Marianne- à Gilles- Va montrer, à Caroline, la chambre d’amis. Je m’en occupe.

Tandis que Gilles sort avec Caroline, côté jardin, Marianne se dirige côté cour pour aller ouvrir.

Entrée de Willy.

Marianne- Qu’est-ce que vous faites là ? C’est vous qui étiez dans le train à côté de moi ! Comment avez-vous eu mon adresse ? Vous m’avez suivi ?

Willy- Oui Marianne, pendant le voyage, la perspective de devoir vous parler m’a rendu muet mais lorsque vous êtes arrivée à destination, je me suis dit qu’il me fallait à tout prix vous aborder, alors je vous ai suivi.
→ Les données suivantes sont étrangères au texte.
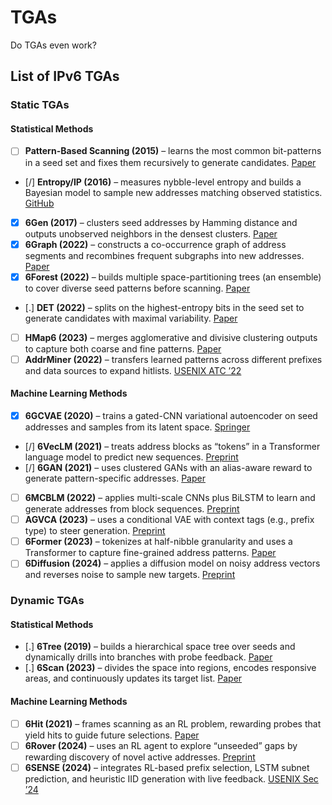 # TGAs

Do TGAs even work?

## List of IPv6 TGAs

### Static TGAs

#### Statistical Methods

- [ ] **Pattern-Based Scanning (2015)** – learns the most common bit-patterns in a seed set and fixes them recursively to generate candidates. [Paper](https://doi.org/10.1109/ARES.2015.140)  
- [/] **Entropy/IP (2016)** – measures nybble-level entropy and builds a Bayesian model to sample new addresses matching observed statistics. [GitHub](https://github.com/akamai/entropy-ip)  
- [x] **6Gen (2017)** – clusters seed addresses by Hamming distance and outputs unobserved neighbors in the densest clusters. [Paper](https://doi.org/10.1145/3131365.3131382)  
- [x] **6Graph (2022)** – constructs a co-occurrence graph of address segments and recombines frequent subgraphs into new addresses. [Paper](https://doi.org/10.1016/j.comnet.2021.108666)  
- [x] **6Forest (2022)** – builds multiple space-partitioning trees (an ensemble) to cover diverse seed patterns before scanning. [Paper](https://doi.org/10.1109/INFOCOM.2022.9767014)  
- [.] **DET (2022)** – splits on the highest-entropy bits in the seed set to generate candidates with maximal variability. [Paper](https://doi.org/10.1109/TNET.2022.9678456)  
- [ ] **HMap6 (2023)** – merges agglomerative and divisive clustering outputs to capture both coarse and fine patterns. [Paper](https://doi.org/10.1109/INFOCOM.2023.10188415)  
- [ ] **AddrMiner (2022)** – transfers learned patterns across different prefixes and data sources to expand hitlists. [USENIX ATC ’22](https://www.usenix.org/conference/atc22/presentation/song)  

#### Machine Learning Methods

- [x] **6GCVAE (2020)** – trains a gated-CNN variational autoencoder on seed addresses and samples from its latent space. [Springer](https://link.springer.com/chapter/10.1007/978-3-030-50420-5_2)  
- [/] **6VecLM (2021)** – treats address blocks as “tokens” in a Transformer language model to predict new sequences. [Preprint](https://arxiv.org/abs/2107.08506)  
- [/] **6GAN (2021)** – uses clustered GANs with an alias-aware reward to generate pattern-specific addresses. [Paper](https://doi.org/10.1109/INFOCOM.2021.9452070)  
- [ ] **6MCBLM (2022)** – applies multi-scale CNNs plus BiLSTM to learn and generate addresses from block sequences. [Preprint](https://arxiv.org/abs/2211.12345)  
- [ ] **AGVCA (2023)** – uses a conditional VAE with context tags (e.g., prefix type) to steer generation. [Preprint](https://arxiv.org/abs/2305.01234)  
- [ ] **6Former (2023)** – tokenizes at half-nibble granularity and uses a Transformer to capture fine-grained address patterns. [Paper](https://doi.org/10.1109/ISCC.2023.10248413)  
- [ ] **6Diffusion (2024)** – applies a diffusion model on noisy address vectors and reverses noise to sample new targets. [Preprint](https://arxiv.org/abs/2412.19243)  

### Dynamic TGAs

#### Statistical Methods

- [.] **6Tree (2019)** – builds a hierarchical space tree over seeds and dynamically drills into branches with probe feedback. [Paper](https://doi.org/10.1016/j.comnet.2019.09.012)  
- [.] **6Scan (2023)** – divides the space into regions, encodes responsive areas, and continuously updates its target list. [Paper](https://doi.org/10.1109/TON.2023.10146589)  

#### Machine Learning Methods

- [ ] **6Hit (2021)** – frames scanning as an RL problem, rewarding probes that yield hits to guide future selections. [Paper](https://doi.org/10.1109/ICC.2021.9448749)  
- [ ] **6Rover (2024)** – uses an RL agent to explore “unseeded” gaps by rewarding discovery of novel active addresses. [Preprint](https://arxiv.org/abs/2401.07081)  
- [ ] **6SENSE (2024)** – integrates RL-based prefix selection, LSTM subnet prediction, and heuristic IID generation with live feedback. [USENIX Sec ’24](https://www.usenix.org/conference/usenixsecurity24/presentation/williams)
Marianne- Enfin Monsieur ! On ne suit pas les gens comme cela ! C’est inconvenant... Déjà que, dans le train, vous me dévoriez du regard.

Willy- Ce n’est pas de ma faute... Si je vous dévorais, c’est parce que je vous trouvais appétissante.

Marianne- Ne m’approchez pas !

Willy- Je plaisantais. Soyez sans crainte, je ne suis pas cannibale... Je m’appelle Willy... Je ne suis pas venu pour vous faire du mal, au contraire, je ne vous veux que du bien. Je cherche simplement à vous connaitre un peu plus.

Marianne- Et bien, pas moi ! Sortez Monsieur ! Vous n’avez rien à faire chez moi.

Willy- Marianne, calmez-vous et laissez-moi m’expliquer. Dès que je vous ai vu à la télévision, j’ai tout de suite été subjugué par votre charme, j’ai adoré votre manière d’être... Ce mélange de timidité et de détermination... Je me suis dit : Cette femme est l’incarnation de la femme idéale... De l’intelligence dans un si bel écrin... Ah ! Madame ! Quel bonheur d’être ici ! Laissez-moi vous baiser la main. (Il met un genou à terre, lui prend la main qu’elle retire aussitôt, déséquilibré, il tombe par terre.)

Marianne- Mais ça ne va pas ! Vous êtes complétement fou !

Willy- Avançant à genoux tandis qu’elle recule- Oui, je suis fou, vous avez raison, complétement fou de vous. Vous ne pouvez imaginer le choc que j’ai pu avoir lorsque, dans le train, vous vous êtes assise à côté de moi ... Je vous admirais à travers mon écran et soudainement vous êtes apparue dans ma réalité comme par miracle. J’y ai vu tout de suite un signe du destin, comme le disait Eluard, : « Il n’y a pas de hasard, il n’y a que des rendez-vous ». Ma chère Marianne, il faut vous rendre à l’évidence ; la vie nous a donné rendez-vous dans ce wagon et nous a mis sur de bons rails afin de nous guider vers le bonheur.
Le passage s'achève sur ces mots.